**** Data provided ****

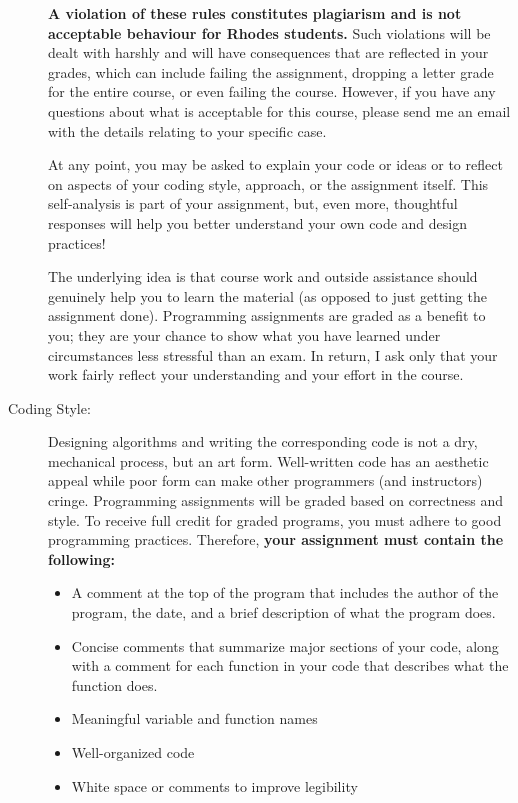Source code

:\documentclass [letterpaper,11pt]{article}
\begin{document}
\begin{description}
\textbf{A violation of these rules constitutes plagiarism and is not acceptable behaviour for Rhodes
students.} Such violations will be dealt with harshly and will have consequences that are
reflected in your grades, which can include failing the assignment, dropping a letter grade for
the entire course, or even failing the course. However, if you have any questions about what
is acceptable for this course, please send me an email with the details relating to your specific
case.

At any point, you may be asked to explain your code or ideas or to reflect on aspects of your
coding style, approach, or the assignment itself. This self-analysis is part of your assignment,
but, even more, thoughtful responses will help you better understand your own code and
design practices!

The underlying idea is that course work and outside assistance should genuinely help you to
learn the material (as opposed to just getting the assignment done). Programming assignments
are graded as a benefit to you; they are your chance to show what you have learned
under circumstances less stressful than an exam. In return, I ask only that your work fairly
reflect your understanding and your effort in the course.

\item[Coding Style:]
Designing algorithms and writing the corresponding code is not a dry, mechanical process, but an art form.  Well-written code has an aesthetic appeal while poor form can make other programmers (and instructors) cringe. Programming assignments will be graded based on correctness and style. To receive full credit for graded programs, you must adhere to good programming practices. Therefore, \textbf{your assignment must contain the following:}
\begin{itemize}\setlength{\itemsep}{0em}\setlength{\parskip}{0pt}
	\item A comment at the top of the program that includes the author of the program,
	the date, and a brief description of what the program does.
	\item Concise comments that summarize major sections of your code, along with a comment
	for each function in your code that describes what the function does.
	\item Meaningful variable and function names
	\item Well-organized code
	\item White space or comments to improve legibility
\end{itemize}


\end{description}
\end{document}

****

__Activity__:
A faithful copy of each entry is required, and no picture may be carried into it.

__Task answer__:
Source code

:\documentclass [letterpaper,11pt]{article}
\begin{document}
\begin{description}
\textbf{A violation of these rules constitutes plagiarism and is not acceptable behaviour for Rhodes
students.} Such violations will be dealt with harshly and will have consequences that are
reflected in your grades, which can include failing the assignment, dropping a letter grade for
the entire course, or even failing the course. However, if you have any questions about what
is acceptable for this course, please send me an email with the details relating to your specific
case.

At any point, you may be asked to explain your code or ideas or to reflect on aspects of your
coding style, approach, or the assignment itself. This self-analysis is part of your assignment,
but, even more, thoughtful responses will help you better understand your own code and
design practices!

The underlying idea is that course work and outside assistance should genuinely help you to
learn the material (as opposed to just getting the assignment done). Programming assignments
are graded as a benefit to you; they are your chance to show what you have learned
under circumstances less stressful than an exam. In return, I ask only that your work fairly
reflect your understanding and your effort in the course.

\item[Coding Style:]
Designing algorithms and writing the corresponding code is not a dry, mechanical process, but an art form.  Well-written code has an aesthetic appeal while poor form can make other programmers (and instructors) cringe. Programming assignments will be graded based on correctness and style. To receive full credit for graded programs, you must adhere to good programming practices. Therefore, \textbf{your assignment must contain the following:}
\begin{itemize}\setlength{\itemsep}{0em}\setlength{\parskip}{0pt}
	\item A comment at the top of the program that includes the author of the program,
	the date, and a brief description of what the program does.
	\item Concise comments that summarize major sections of your code, along with a comment
	for each function in your code that describes what the function does.
	\item Meaningful variable and function names
	\item Well-organized code
	\item White space or comments to improve legibility
\end{itemize}


\end{description}
\end{document}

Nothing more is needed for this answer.